Task to carry out: Gather every line from the entries below that includes "Atmospheric".

═══ Supplied material

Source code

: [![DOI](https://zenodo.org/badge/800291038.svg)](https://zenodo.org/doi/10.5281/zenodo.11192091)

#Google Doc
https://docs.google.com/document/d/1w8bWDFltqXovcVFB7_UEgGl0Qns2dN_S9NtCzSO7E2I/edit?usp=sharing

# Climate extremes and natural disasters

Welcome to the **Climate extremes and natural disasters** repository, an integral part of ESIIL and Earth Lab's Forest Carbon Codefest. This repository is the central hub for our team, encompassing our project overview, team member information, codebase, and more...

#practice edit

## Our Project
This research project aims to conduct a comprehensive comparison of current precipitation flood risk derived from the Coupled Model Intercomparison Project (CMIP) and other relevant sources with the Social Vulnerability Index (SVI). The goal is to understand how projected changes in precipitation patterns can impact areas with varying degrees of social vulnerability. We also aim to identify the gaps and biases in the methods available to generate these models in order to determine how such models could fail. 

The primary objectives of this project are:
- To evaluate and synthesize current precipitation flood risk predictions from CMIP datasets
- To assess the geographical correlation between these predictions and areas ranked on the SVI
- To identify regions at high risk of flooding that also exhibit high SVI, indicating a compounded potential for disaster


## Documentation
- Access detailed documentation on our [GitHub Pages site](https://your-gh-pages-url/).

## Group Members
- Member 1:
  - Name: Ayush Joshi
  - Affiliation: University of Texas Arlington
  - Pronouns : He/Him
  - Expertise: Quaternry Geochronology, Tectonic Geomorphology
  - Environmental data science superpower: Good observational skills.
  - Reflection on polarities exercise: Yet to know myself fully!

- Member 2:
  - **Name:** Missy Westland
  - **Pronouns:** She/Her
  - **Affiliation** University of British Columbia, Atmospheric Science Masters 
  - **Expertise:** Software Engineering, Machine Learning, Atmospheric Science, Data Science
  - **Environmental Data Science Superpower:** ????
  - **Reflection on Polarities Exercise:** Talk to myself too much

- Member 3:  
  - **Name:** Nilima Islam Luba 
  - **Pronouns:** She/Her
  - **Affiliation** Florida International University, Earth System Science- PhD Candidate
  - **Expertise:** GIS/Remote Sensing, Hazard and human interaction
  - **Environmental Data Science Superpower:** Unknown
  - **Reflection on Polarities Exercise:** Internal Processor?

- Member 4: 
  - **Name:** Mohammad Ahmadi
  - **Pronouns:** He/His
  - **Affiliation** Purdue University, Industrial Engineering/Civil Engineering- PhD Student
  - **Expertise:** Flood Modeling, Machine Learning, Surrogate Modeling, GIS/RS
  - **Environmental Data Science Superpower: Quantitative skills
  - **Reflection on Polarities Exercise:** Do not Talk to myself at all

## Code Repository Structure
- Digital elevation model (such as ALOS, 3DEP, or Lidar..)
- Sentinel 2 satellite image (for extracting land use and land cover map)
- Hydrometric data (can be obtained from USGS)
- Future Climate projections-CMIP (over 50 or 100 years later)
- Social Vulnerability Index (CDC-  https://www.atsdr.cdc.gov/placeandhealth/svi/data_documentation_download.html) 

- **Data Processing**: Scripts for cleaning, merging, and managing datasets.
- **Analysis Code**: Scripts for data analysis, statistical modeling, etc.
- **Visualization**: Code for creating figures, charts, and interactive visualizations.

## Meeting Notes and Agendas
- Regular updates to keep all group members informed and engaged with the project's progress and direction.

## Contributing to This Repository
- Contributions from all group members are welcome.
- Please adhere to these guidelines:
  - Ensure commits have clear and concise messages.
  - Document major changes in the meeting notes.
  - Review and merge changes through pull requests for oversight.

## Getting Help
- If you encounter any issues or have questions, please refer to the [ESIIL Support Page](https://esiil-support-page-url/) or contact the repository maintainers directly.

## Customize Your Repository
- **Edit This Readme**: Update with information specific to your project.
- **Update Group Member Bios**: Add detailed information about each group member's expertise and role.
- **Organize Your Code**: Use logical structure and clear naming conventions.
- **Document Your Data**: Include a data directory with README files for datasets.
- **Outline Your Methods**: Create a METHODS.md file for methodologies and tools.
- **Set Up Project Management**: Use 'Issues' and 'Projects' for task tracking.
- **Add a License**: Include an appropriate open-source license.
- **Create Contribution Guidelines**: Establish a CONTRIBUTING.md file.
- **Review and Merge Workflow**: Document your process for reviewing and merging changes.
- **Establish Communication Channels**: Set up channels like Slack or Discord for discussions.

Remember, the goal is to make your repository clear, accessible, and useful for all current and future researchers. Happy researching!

══════

Answer for this exercise:
  - **Affiliation** University of British Columbia, Atmospheric Science Masters 
  - **Expertise:** Software Engineering, Machine Learning, Atmospheric Science, Data Science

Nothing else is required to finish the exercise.